To which I will reply (initially) with another question:
_not contemporary capitalism then_?
*Expanded question with commentary*:
Is there an empirical 'test' with which we can determine
whether narratives concerning a decline in the general
rate of profit are science fiction or not? I.e. how can
particular narratives concerning a falling rate of profit be
verified or falsified empirically? (Or can they be? If there
are no criteria be which a theorem can be verified or
falsified, what does that tell us about the theorem?). Note
here the importance of making an empirical connection
(or, expressing it differently, a narrative of contemporary
capitalism which corresponds to its history) since if one
were _only_ (read: merely) able to establish a theorem as a
logically consistent proposition, then the theorem would not
necessarily have any relation whatsoever to the real social
subject -- capitalism. Instead, a logically consistent theorem
disconnected from real world capitalism could be said to be
the stuff of science fiction!
To continue: we all know Marxists who have for many
years (indeed, in some cases, decades) been predicting
another capitalist crisis _and_ asserting that the "underlying
cause" of that crisis will be the law of the tendency for the
general rate of profit to decline. Indeed, I am on a yahoo
group (whose name and moderator I won't mention) whose
members mostly predict an immanent financial and economic
meltdown. This group has been in existence for about 5
years and the predicted catastrophe hasn't happened yet.

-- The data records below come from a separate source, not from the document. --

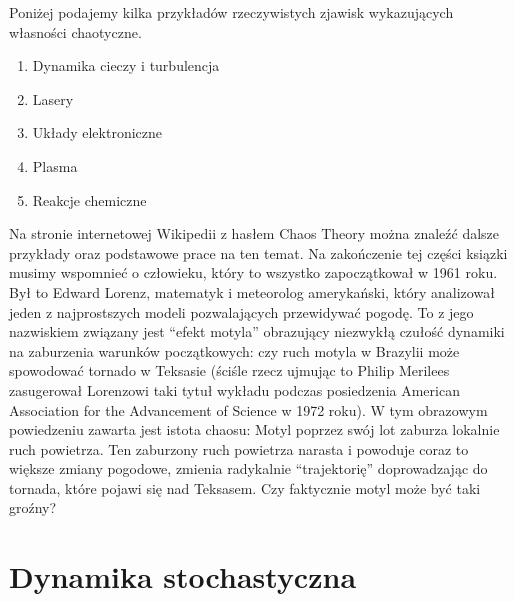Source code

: \documentclass[a4paper,12pt,polish]{sphinxmanual}
\begin{document}
Poniżej podajemy kilka przykładów rzeczywistych zjawisk wykazujących własności chaotyczne.
\begin{enumerate}
\item {} 
Dynamika cieczy i turbulencja

\item {} 
Lasery

\item {} 
Układy elektroniczne

\item {} 
Plasma

\item {} 
Reakcje chemiczne

\end{enumerate}

Na stronie internetowej Wikipedii  z hasłem Chaos Theory  można znaleźć dalsze przykłady oraz podstawowe prace na ten temat. Na zakończenie tej części ksiązki musimy wspomnieć o człowieku, który to wszystko zapoczątkował w 1961 roku. Był to Edward Lorenz, matematyk i meteorolog amerykański,  który analizował jeden z najprostszych modeli pozwalających przewidywać pogodę. To z jego nazwiskiem związany jest  ``efekt motyla'' obrazujący niezwykłą czułość dynamiki na zaburzenia warunków  początkowych: czy ruch motyla w Brazylii może spowodować tornado w Teksasie (ściśle rzecz ujmując to Philip Merilees zasugerował  Lorenzowi taki tytuł wykładu podczas posiedzenia American Association for the Advancement of Science w 1972 roku). W tym obrazowym powiedzeniu zawarta jest istota chaosu: Motyl poprzez swój lot zaburza lokalnie ruch powietrza. Ten zaburzony ruch powietrza narasta i powoduje coraz to większe zmiany pogodowe, zmienia radykalnie ``trajektorię''  doprowadzając do tornada, które pojawi się nad Teksasem. Czy faktycznie motyl może być  taki groźny?


\chapter{Dynamika stochastyczna}
\label{index:id1}
\end{document}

This raises several additional questions:
o is there a point in time when if no financial and economic
collapse happens as predicted that one says that there is
something wrong with the underlying analysis? (and, again,
if one can't develop a test for falsifiability, then how do we
know that it isn't just a form of science fiction? ... remembering,
of course, that science fiction is generally rooted at least in an
indirect way to contemporary understandings of science).
o suppose that a crisis happens as predicted and there is a
decline in profitability. Can it be established (rather
than merely asserted) that the crisis is a manifestation of
the tendency for the general rate of profit to decline? How
is it possible to identify this cause as the "underlying cause"

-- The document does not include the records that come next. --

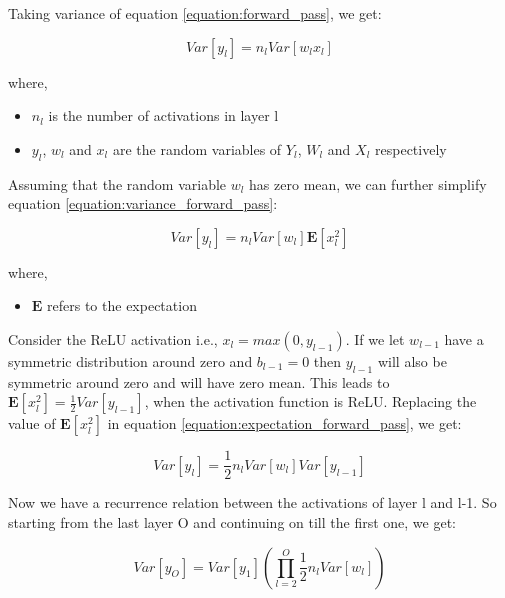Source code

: Taking variance of equation \ref{equation:forward_pass}, we get:

\begin{equation}
    \label{equation:variance_forward_pass}
    Var[y_l] = n_l Var[w_lx_l]
\end{equation}

where,
\begin{itemize}[label={}]
  \setlength\itemsep{0em}
  \item $n_l$ is the number of activations in layer l
  \item $y_l$, $w_l$ and $x_l$ are the random variables of $Y_l$, $W_l$ and $X_l$ respectively
\end{itemize}

Assuming that the random variable $w_l$ has zero mean, we can further simplify equation \ref{equation:variance_forward_pass}:

\begin{equation}
    \label{equation:expectation_forward_pass}
    Var[y_l] = n_l Var[w_l]\mathbf{E}[x_l^2]
\end{equation}

where,
\begin{itemize}[label={}]
  \setlength\itemsep{0em}
  \item $\mathbf{E}$ refers to the expectation
\end{itemize}

Consider the ReLU activation i.e., $x_l = max(0, y_{l-1})$. If we let $w_{l-1}$ have a symmetric distribution around zero and $b_{l-1} = 0$ then $y_{l-1}$ will also be symmetric around zero and will have zero mean. This leads to $\mathbf{E}[x_l^2] = \frac{1}{2}Var[y_{l-1}]$, when the activation function is ReLU. Replacing the value of $\mathbf{E}[x_l^2]$ in equation \ref{equation:expectation_forward_pass}, we get:

\begin{equation}
    \label{equation:replaced_expectation_forward_pass}
    Var[y_l] = \frac{1}{2}n_l Var[w_l]Var[y_{l-1}]
\end{equation}

Now we have a recurrence relation between the activations of layer l and l-1. So starting from the last layer O and continuing on till the first one, we get:

\begin{equation}
    \label{equation:final_layers_forward_pass}
    Var[y_O] = Var[y_1] \left( \prod_{l=2}^{O} \frac{1}{2}n_l Var[w_l] \right)
\end{equation}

for an individual (but general) crisis _rather than_ other
possible causes (e.g. disproportionality, underconsumption,
labor power shortage, conjuncturally specific cause, etc.)?
o can it be established _empirically_ that the law of the tendency
for the general rate of profit to decline is the "underlying
cause" of a crisis rather than a merely formal, abstract possibility
for the cause of crisis?
o recalling that there are multiple "counteracting factors" to the
"law", doesn't one have to account for these factors in an
empirical analysis of crisis? Is this possible econometrically
without making heroic assumptions about the importance of
the factors themselves? Are there "too many unknowns"?
Therefore, whether there is or is not a crisis, how can it be determined
that the cause of the crisis or failure to experience a crisis is
related in any verifiable or falsifiable way to the TRPF? If this
question isn't answered, how do we know whether the Story of
the Falling Rate of Profit isn't a revolutionary fairy tale, 19th Century
urban legend, or early work of science fiction?